In Frankreich hat die Regierung Barnier die Vertrauensabstimmung im französischen Parlament erwartungsgemäss mit 331 Gegenstimmen (von 577) verloren. In der folgenden Fernsehansprache hat Frankreichs Präsident Macron die zeitnahe Ernennung eines neuen Ministerpräsidenten versprochen, wobei die Mehrheitsverhältnisse in der Nationalversammlung sowie Macrons niedrige Zustimmungswerte die Bildung einer neuen Regierung massiv erschweren. Indes ist es durchaus möglich, dass ein Finanzhaushalt für das Jahr 2025 auf Basis des hoch defizitären Haushalts 2024 verabschiedet wird, um ein finanzpolitisches Chaos zu vermeiden und die Anleger zu beruhigen. Entsprechend wird das Haushaltsdefizit im nächsten Jahr voraussichtlich erneut mehr wie 6% des BIP erreichen. Kein Wunder, haben sich die Risikoaufschläge (Credit Spread) französischer Staatsanleihen gegenüber Deutschland in den letzten Wochen erhöht. Entgegengesetzt sinkt der Credit Spread Griechenlands in den letzten Monaten, da das Land Budgetüberschüsse erzielt und die Verschuldung dadurch rasch fällt. Es ist daher eine Frage der Zeit, bis Griechenland wieder von allen Rating-Agenturen das begehrte Investment Grade-Rating von mindestens BBB- erhalten wird. Gegenwärtig vergibt nur noch Moody’s ein Rating (Ba1) unter dem genannten Niveau.

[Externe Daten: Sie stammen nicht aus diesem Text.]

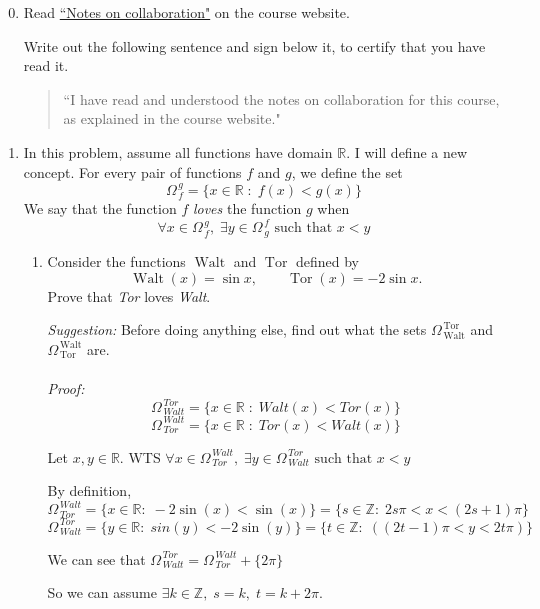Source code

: \documentclass[12pt]{exam}
\newcommand{\vv}{\vspace{.2cm}}
\newcommand{\R}{\mathbb{R}}
\newcommand{\Z}{\mathbb{Z}}
\newcommand{\M}[2]{\Omega^{\, #2}_{\, #1}}
\DeclareMathOperator{\Walt}{Walt}
\DeclareMathOperator{\Tor}{Tor}
\begin{document}
\begin{enumerate}

\setcounter{enumi}{-1}

\item Read \href{https://www.math.toronto.edu/~alfonso/137/PS/137_2021_collaboration.pdf}{``Notes on collaboration"} on the course website.

	Write out the following sentence and sign below it, to certify that you have read it.
	
	\begin{quote}
		``I have read and understood the notes on collaboration for this course, as explained in the course website."
	\end{quote}

\vv
\newpage

\item  \label{likes}  In this problem, assume all functions have domain $\R$.  I will define a new concept.  For every pair of functions $f$ and $g$, we define the set
	$$
		\M{f}{g} = \{x \in \R \; : \; f(x) < g(x) \}
	$$ 
	We say that the function $f$ \emph{loves} the function $g$ when
	$$
		\forall x \in \M{f}{g}, \; \exists y \in \M{g}{f} \mbox{ such that } x < y
	$$

	\begin{enumerate}
		\item  Consider the functions $\Walt$ and $\Tor$ defined by
			$$
				\Walt(x) = \sin x, \quad \quad \Tor(x) = - 2\sin x.
			$$
		Prove that \emph{Tor} loves \emph{Walt}.
		
		\vv
		\emph{Suggestion:}  Before doing anything else, find out what the sets $\M{\Walt}{\Tor}$ and $\M{\Tor}{\Walt}$ are.\\
		\\
		\emph{Proof:}
		$$
		    \M{Walt}{Tor}=\{x \in \R \; : \; Walt(x) < Tor(x) \}
		$$
		$$
		    \M{Tor}{Walt}=\{x \in \R \; : \; Tor(x) < Walt(x) \}
		$$

		Let $x, y \in \R$. WTS $\forall x \in \M{Tor}{Walt}, \; \exists y \in \M{Walt}{Tor} \mbox{ such that } x < y$\\
		\vv
		
		By definition, 
		$$ 
			\M{Tor}{Walt} = \{x \in \R : \; - 2\sin(x) < \sin(x) \} = \{s \in \Z : \; 2s\pi < x < (2s + 1)\pi\}
		$$
		$$ 
			\M{Walt}{Tor} = \{y \in \R : \; sin(y) < - 2\sin(y) \} = \{t \in \Z: \; ((2t - 1)\pi < y < 2t\pi)\}
		$$

		We can see that $\M{Walt}{Tor}=\M{Tor}{Walt} + \{2\pi\}$

		So we can assume $\exists k \in \Z, \; s = k, \; t = k + 2\pi$.\\


\end{enumerate}
\end{enumerate}
\end{document}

In der Eurozone zeichnet sich trotz aller Probleme eine leichte Konjunkturaufhellung ab: die Aufwärtsrevision des Einkaufsmanagerindex für Dienstleistungen im November von 49.2 auf 49.5 führte zu einem Anstieg des Gesamtindex von 48.1 auf 48.3. Die vom Markt erwartete Leitzinssenkung von 3.25% auf 3.00% der Europäischen Zentralbank (EZB) und der anschliessende Kommentar von EZB-Chefin Lagarde von nächster Woche könnte die noch immer erheblich eingetrübte Stimmung im produzierenden Gewerbe in den kommenden Monaten desgleichen verbessern wie der starke USD. Es ist deshalb davon auszugehen, dass fallende Zinsen und ein schwächerer EUR im nächsten Jahr durchaus einen zyklischen Aufschwung in Europa auslösen können.
In den USA überraschte der ISM-Einkaufsmanagerindex für Dienstleistungen im November mit 52.1 gegenüber erwarteten 55.7 nach unten, wobei vor allem die Arbeitsmarkt- und Auftragskomponente kraftlos waren. Der gleichfalls flaue Arbeitsmarktbericht vom November bestätigt die Markteinschätzung, dass die amerikanische Notenbank (FED) am 18. Dezember ihren Leitzins ebenfalls um 0.25% senken wird. Dabei sind zwar mit 227’000 leicht mehr als die erwarteten 220’000 neue Stellen geschaffen worden, doch erhöhte sich die Arbeitslosenquote von 4.1% auf 4.2%. Im neuen Jahr könnte das FED gemäss FED-Chef Powell vorsichtiger agieren, um die Folgen der angekündigten Wirtschaftspolitik der neuen Regierung Trump richtig einschätzen zu können. Freilich sind bis heute in Bezug auf Zölle und Steuersenkungen keine Details und konkreten Schritte bekannt.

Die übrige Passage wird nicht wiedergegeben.